Saturday, November 19, 2005

My Half Century: Part Two

1985 - 1995
It occurs to me that I've set myself an impossible task. Why did I ever think I could write about ten years a day? Without any notes, for heaven's sake! What arrogance.

I've got half a bookshelf full of Henry Miller's books, and those only cover a few years in his life.

The best I can hope for is to hit the high points as they come to me.

We got married in April 1985. Mary went to Korea in 1995. We divorced in 2000.

Since I have said that the Murrah Building bombing signals the de facto end of our marriage - as I look back through my 20/20 glasses - it's fair to say this decade corresponds with the length of my marriage.

We had met in 1983, or so. I was in charge of the music for our mission church, and I hired Mary to be our church organist. Before long, we were doing social things together, and not long after that our social outings became dates.

Within a year and a half, we were engaged.

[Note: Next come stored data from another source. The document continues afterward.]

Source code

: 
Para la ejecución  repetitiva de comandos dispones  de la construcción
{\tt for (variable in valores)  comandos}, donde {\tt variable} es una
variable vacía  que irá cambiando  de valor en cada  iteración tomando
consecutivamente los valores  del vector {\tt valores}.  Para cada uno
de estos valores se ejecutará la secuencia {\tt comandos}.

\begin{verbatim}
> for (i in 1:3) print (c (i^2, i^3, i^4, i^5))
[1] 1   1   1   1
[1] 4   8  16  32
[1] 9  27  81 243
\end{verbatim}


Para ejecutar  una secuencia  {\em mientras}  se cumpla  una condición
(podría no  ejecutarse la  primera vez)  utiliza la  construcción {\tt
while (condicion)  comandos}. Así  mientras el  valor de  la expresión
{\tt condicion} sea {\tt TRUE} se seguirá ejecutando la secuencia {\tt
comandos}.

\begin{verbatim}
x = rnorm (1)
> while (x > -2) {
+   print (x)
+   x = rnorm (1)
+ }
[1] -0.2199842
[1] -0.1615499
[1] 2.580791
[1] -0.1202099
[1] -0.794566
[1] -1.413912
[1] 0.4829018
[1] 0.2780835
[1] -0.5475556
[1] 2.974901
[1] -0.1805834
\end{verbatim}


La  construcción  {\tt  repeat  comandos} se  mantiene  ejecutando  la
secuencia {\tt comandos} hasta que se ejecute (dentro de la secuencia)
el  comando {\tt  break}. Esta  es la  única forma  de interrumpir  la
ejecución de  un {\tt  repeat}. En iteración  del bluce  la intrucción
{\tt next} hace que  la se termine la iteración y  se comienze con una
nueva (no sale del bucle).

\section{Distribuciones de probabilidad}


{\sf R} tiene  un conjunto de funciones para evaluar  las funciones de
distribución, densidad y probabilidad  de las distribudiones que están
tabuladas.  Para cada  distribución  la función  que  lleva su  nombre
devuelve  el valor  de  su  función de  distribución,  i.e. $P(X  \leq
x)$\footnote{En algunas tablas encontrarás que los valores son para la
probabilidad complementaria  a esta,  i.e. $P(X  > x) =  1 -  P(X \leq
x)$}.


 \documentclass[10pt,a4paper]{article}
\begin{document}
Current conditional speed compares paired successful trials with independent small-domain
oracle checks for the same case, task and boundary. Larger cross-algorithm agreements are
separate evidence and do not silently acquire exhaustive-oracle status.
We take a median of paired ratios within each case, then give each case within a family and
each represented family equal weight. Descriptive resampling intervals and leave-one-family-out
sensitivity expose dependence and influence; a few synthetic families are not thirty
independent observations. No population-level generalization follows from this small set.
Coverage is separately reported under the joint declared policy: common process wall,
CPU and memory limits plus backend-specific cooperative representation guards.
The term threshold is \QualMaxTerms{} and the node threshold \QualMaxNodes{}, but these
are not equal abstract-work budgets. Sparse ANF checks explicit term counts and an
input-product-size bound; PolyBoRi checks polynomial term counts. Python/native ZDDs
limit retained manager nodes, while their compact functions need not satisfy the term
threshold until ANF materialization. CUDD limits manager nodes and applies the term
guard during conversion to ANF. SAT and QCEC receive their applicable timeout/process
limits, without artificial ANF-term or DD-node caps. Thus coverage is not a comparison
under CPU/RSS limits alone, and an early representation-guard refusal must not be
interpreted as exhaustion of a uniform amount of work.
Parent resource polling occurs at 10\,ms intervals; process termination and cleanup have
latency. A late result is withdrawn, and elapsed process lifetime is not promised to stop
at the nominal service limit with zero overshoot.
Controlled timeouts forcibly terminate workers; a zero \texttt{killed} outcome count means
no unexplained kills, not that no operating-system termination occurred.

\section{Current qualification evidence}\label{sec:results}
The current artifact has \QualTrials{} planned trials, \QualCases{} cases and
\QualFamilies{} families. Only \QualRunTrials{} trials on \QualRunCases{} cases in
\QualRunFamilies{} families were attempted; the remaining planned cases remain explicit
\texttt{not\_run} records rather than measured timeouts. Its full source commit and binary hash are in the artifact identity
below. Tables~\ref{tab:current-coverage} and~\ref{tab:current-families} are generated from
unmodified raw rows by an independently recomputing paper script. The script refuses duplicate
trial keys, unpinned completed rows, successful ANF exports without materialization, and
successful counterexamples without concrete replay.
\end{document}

I insisted on a year long engagement.

In hindsight - with those 20/20 glasses - I don't know what difference I thought that year would make. We were already sexually active, and fairly well enmeshed. For example, when Mary's electricity was cut off, I ran extension cords out my window to her apartment (immediately below me) so she could keep her fans going.

I should mention that Mary is ten years older than I am - she's slightly over 60 as I write this. She had been previously married, and had two teenage boys, who were just a couple of years apart in age. As a single mom, it was sometimes challenging to make ends meet - thus the electricity cut off.

Economically, I was doing slightly better than she. I was the Receiving Room Supervisor at the Infernal Bookstore. When Mary heard "supervisor", she thought I must be doing fairly well. I was free enough with my money when we went out to give her that impression. But the truth was that I had a subsistence life, with most of my money going toward entertainment.

I was living in a three-story house that had been converted into apartments. The most interesting characters lived there - folk on the fringe, like me. The interracial couple across the hall. The guitarist downstairs. The lost hippy on the top floor. And me, also lost in my own way.

When I moved in, Diane's mother lived on the ground floor. She was an alcoholic, drinking peppermint schnapps every night to get her little buzz on. She was there about a year and a half after I moved in, then she moved to a house closer to Diane. Mary moved in not longer after, to be closer to me.

As I say, we were engaged within a year and a half after that.

The first few years of marriage were fine. Many people, when they heard we'd been married one or two years, would say, "Oh, you're still on your honeymoon." It's only in retrospect I understand what they meant. We worked together to manage the boys. That common task helped keep us together.

I think I did fairly well by the boys. I asked them, as well as Mary's parents, for her hand. I told them early on that I wasn't their substitute dad, big brother, or pal. I was there to support their mom, and to enforce her rules.

Problem was, they hadn't had any rules enforcer before.

They pretty much did their thing, and we did our best to keep them centered, going to school and all that. They were both bad about curfew. We finally sat the oldest, J, down and told him if he couldn't even call his mom so she wouldn't worry, he would need to move out. He moved out.

B, the younger son, was having serious drug problems. I saw a bit of my prior behavior (which you will hear about in a couple of days) in him. I had compassion. But I also recognized how powerless we were over the self-destructive pattern.

I forget how or why, but he soon moved out as well.

We now longer had a steady common project.

It took a while for things to start unthreading, but there were warning signs.

Mary had trouble holding a job. There were two things I noticed happening: she always thought she knew better than management, or was too good for the job, and the resentment would come through. The other thing was how she would decide someone in the office was out to get her, and try to form alliances against that person. Problem was, she was trying to form alliances against someone these people knew better than her.

Eventually, she would create her own reality: most people in the office would not trust her, perceiving her as a manipulator or back-stabber. Sooner or later, most in the office would indeed think she needed to be somewhere else.

I had a steady job, at the Infernal Bookstore, but it was a dead end. It became even worse when it was bought by a national chain (one parodied in You've Got Mail). The boss was pretty hard on me. And I'd come home complaining every night. Instead of taking my side, Mary would tell me I just needed to play the game.

Christ! I was trying to play the game. For a full year, it seemed like nothing I did was right. And besides, shouldn't the wife say a few supportive things rather than take the opposing side?

She sure as hell wasn't playing the game at her jobs! If she had, she would have kept the jobs.

Things fell more and more apart.
Then there's the terrible year. November '91, Mary's mother died. February '92, Padre died. March or April '92, Mary's brother Rob died. We were buffeted by those tragedies. Lost our footing. All that may have signaled the beginning of the end.

Somehow I survived the change in management at the Infernal Bookstore. I simply put my head down and decided I would prove that manager wrong. Not sure I really did; I simply outlasted him. I was never bad enough to get fired. And he was relocated to torture another employees at another acquisition of the Minor Demiurge.